### Your instructions
Give only the number of lines in the records that include "следующие".

### Material for this exercise
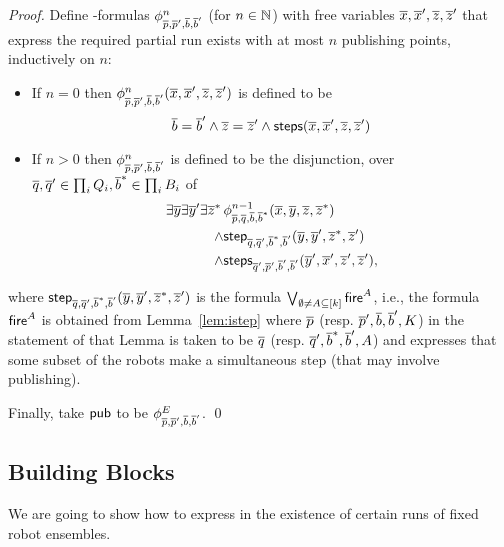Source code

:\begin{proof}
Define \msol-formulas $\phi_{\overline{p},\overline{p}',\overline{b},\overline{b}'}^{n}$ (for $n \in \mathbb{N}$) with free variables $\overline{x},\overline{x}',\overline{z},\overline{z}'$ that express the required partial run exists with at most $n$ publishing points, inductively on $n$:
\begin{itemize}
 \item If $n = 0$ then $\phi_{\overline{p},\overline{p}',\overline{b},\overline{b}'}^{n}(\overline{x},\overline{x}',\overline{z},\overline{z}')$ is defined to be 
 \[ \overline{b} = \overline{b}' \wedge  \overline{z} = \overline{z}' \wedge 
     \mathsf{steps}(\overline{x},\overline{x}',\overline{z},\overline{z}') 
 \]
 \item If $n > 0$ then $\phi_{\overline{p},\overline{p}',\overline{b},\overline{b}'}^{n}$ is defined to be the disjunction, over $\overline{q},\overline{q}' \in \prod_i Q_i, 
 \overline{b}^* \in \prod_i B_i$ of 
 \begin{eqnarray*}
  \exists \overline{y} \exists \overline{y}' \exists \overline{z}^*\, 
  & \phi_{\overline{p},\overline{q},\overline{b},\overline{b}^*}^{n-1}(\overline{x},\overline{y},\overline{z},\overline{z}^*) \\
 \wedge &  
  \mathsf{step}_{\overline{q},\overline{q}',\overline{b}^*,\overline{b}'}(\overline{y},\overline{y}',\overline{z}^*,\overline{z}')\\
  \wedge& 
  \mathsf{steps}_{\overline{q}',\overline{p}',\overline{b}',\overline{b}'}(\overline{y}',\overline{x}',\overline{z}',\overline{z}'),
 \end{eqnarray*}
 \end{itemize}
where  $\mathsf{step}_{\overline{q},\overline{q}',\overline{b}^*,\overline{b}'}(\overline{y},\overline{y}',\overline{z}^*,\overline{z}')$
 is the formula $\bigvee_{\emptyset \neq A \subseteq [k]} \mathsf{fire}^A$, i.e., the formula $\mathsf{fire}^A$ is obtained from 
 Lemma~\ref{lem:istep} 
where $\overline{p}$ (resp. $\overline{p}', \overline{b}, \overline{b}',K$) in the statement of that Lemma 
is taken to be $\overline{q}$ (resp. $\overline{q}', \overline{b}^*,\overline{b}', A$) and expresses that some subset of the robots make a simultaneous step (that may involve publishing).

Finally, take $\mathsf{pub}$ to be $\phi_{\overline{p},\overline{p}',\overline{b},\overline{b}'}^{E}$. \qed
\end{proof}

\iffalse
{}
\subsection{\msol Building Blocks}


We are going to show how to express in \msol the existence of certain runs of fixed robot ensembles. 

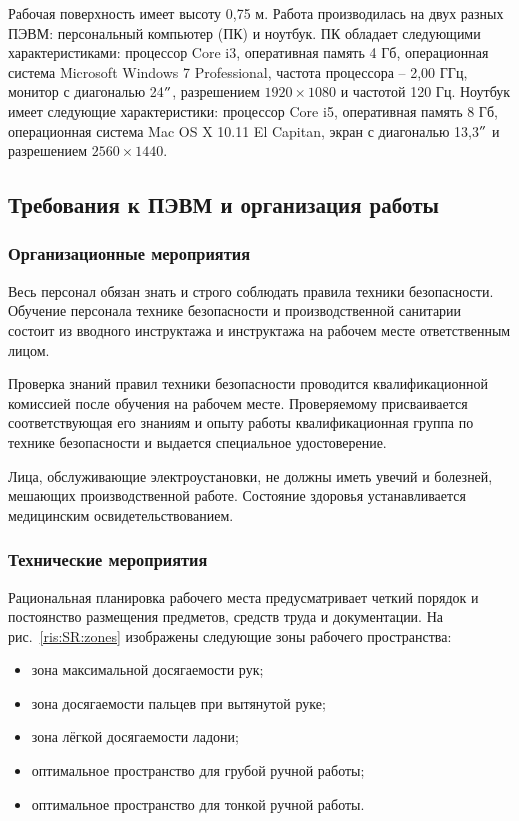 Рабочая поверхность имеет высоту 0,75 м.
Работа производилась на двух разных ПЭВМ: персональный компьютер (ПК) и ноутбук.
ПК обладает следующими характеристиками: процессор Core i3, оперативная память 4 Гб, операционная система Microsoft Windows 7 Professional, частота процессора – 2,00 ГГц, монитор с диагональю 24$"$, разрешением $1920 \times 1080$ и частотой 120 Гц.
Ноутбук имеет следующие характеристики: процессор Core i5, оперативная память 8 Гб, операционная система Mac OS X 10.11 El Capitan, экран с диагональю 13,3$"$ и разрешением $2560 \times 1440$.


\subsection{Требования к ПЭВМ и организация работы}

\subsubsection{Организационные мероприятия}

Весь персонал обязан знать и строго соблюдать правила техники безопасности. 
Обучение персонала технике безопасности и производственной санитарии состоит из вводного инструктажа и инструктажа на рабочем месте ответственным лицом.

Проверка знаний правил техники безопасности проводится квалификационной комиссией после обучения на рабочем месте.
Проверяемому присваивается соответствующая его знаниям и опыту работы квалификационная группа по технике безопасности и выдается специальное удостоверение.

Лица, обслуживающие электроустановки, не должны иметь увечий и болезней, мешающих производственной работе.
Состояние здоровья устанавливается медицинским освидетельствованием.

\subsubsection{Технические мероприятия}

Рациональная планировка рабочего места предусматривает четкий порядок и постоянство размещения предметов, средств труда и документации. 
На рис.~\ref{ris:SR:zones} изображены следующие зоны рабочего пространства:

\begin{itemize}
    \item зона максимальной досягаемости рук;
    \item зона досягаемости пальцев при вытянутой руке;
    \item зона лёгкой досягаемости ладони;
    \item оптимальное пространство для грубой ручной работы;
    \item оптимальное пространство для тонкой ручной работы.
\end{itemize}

### Solution for this problem
2